– ¡Cielo santo, señora Lavey! ¡Pensé que era… -sonrió, agarró la chaqueta del falso camarero y se dispuso a salir-. Yo me encargaré de deshacer el malentendido.
Sin esperar respuesta, se dirigió hacia la puerta y salió de la cocina.
Entre la multitud, divisó al atractivo hombre y su bandeja de canapés junto a una estatua. Estaba charlando con una atractiva rubia.
Se acercó a él.
– Yo me encargo de la bandeja, señor -le dijo mientras le quitaba la bandeja. Todo lo que esperaba era poder salir de allí discretamente y que el incidente quedara en una anécdota sin importancia.
Pero él decidió abandonar a la flamante rubia y seguirla.
Tess le lanzó una disimulada mirada de desconcierto.
– Ya puede volver a la fiesta. Su corta carrera como camarero ha terminado.
Él se rió y Tess se sintió aún más avergonzada. Lejos de sentirse ofendido, parecía realmente divertido por el incidente.
– Pues empezaba a gustarme.

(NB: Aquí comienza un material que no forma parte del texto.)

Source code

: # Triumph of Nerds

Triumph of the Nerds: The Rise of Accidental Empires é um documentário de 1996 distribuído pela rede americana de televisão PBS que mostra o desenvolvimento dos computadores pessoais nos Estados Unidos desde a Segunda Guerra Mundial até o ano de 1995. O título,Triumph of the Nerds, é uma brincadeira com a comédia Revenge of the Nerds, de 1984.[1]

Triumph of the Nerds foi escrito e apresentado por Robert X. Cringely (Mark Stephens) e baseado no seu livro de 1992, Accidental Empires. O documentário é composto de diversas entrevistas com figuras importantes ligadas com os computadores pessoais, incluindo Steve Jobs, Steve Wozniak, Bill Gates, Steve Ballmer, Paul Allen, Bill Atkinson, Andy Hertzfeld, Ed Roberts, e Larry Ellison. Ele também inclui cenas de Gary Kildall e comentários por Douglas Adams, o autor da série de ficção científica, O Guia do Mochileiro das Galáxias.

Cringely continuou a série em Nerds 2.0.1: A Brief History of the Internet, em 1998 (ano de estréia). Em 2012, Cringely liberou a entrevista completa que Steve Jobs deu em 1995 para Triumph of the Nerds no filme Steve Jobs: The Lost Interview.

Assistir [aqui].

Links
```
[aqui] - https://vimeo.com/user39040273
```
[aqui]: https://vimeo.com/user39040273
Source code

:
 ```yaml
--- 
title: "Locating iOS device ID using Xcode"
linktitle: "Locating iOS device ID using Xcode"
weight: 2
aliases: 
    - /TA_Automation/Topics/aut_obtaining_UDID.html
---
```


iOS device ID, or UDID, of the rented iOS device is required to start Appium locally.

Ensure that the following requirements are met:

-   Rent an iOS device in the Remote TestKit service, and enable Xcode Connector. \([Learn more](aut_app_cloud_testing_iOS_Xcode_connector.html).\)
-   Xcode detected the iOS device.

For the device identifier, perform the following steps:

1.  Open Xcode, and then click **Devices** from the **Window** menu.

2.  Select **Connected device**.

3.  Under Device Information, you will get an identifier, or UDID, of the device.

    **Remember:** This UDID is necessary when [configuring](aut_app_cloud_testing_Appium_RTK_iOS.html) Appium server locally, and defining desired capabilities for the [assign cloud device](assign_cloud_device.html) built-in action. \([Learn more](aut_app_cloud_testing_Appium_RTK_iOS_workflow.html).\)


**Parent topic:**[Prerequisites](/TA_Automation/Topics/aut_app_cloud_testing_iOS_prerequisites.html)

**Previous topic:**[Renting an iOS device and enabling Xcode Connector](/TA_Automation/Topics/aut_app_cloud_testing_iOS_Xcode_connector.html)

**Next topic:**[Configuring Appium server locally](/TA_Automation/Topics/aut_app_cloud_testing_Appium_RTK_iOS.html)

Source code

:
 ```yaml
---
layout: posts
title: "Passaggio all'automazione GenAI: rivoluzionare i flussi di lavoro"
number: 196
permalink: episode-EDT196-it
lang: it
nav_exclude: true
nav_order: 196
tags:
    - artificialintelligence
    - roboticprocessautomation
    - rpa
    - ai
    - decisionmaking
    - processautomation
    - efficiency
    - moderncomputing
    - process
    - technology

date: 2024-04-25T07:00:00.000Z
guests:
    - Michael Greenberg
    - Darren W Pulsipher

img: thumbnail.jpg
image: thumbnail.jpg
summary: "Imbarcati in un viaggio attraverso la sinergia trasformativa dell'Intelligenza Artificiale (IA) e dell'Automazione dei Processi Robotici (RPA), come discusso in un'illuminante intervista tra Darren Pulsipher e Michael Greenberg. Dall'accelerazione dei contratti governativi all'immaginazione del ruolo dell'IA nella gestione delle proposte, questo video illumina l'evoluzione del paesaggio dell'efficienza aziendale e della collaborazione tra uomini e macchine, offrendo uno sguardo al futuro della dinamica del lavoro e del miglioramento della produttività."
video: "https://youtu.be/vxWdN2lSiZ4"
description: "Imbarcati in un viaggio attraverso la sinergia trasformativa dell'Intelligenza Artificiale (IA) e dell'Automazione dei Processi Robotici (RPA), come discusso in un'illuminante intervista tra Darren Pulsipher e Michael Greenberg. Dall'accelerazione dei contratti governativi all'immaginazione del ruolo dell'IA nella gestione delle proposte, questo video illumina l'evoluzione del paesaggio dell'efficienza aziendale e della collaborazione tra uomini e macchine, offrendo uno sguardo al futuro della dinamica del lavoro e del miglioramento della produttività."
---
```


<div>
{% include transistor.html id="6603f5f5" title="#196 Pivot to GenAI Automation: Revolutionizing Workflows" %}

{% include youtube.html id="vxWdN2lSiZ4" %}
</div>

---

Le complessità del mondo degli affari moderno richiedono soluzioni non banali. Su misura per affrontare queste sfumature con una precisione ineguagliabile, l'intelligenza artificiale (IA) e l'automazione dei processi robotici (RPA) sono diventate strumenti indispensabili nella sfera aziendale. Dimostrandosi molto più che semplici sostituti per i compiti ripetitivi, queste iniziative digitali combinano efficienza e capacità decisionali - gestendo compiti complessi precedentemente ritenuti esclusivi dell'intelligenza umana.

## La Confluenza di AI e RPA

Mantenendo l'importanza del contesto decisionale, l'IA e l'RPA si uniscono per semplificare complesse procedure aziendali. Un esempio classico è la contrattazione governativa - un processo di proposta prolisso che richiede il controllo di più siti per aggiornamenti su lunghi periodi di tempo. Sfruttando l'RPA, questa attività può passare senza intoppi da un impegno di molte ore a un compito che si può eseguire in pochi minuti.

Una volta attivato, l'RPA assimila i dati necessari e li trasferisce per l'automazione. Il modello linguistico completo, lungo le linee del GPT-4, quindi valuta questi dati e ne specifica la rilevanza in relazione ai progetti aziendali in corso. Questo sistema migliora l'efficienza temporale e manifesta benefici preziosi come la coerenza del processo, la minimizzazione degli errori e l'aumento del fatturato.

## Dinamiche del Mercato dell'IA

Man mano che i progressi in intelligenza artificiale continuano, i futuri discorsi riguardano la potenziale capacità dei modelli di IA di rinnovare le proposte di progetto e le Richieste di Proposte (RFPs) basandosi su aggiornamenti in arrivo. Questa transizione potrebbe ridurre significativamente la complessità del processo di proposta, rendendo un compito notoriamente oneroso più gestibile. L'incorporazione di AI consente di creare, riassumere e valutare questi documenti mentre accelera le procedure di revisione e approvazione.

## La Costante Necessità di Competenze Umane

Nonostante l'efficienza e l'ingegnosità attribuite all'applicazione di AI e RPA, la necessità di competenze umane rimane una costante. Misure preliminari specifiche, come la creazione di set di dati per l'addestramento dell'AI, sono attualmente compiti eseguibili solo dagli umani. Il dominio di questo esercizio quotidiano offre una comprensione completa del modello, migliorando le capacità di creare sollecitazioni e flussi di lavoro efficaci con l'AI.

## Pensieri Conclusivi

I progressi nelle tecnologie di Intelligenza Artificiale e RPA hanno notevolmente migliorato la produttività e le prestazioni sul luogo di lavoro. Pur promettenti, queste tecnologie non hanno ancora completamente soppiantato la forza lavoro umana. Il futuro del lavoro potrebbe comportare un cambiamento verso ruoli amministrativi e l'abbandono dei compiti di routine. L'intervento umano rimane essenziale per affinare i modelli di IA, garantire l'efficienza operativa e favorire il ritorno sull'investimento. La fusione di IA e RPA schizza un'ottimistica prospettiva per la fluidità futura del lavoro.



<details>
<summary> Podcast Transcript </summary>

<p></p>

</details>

Estaba ansioso por qué me tocara la bandeja del champán.
Tess se volvió hacia él cuando ya habían llegado junto a la puerta de la cocina.
– Podría haberme dicho quién era.
Él hizo una mueca de descontento.
– ¿Y haber estropeado la diversión?
– Y, por cierto, ¿qué estaba haciendo en la cocina?
Su gesto se suavizó aún más.
– Acababa de llegar de un vuelo de trece horas y quería comer algo que no supiera a nevera. Además, en este tipo de eventos nunca da tiempo a comer. Todo el mundo insiste en hablar -agarró una copa de champán de la bandeja que llevaba uno de los camareros-. ¡Odio estas fiestas! Son terriblemente aburridas.
Tess tragó con dificultad.
– ¿Odia esta fiesta?
– No, odio las fiestas en general.
– Me alegra oír eso -afirmó ella-. Por un momento me he sentido terriblemente ofendida. Ahora, sólo me siento ligeramente molesta.
Él levantó las cejas en un gesto interrogante.
– Soy yo la que ha planeado esta fiesta: la comida, la decoración, la música -Tess se cambió de mano la bandeja y se la tendió a modo de presentación-. Soy Tess Ryan, de la empresa, La fiesta perfecta.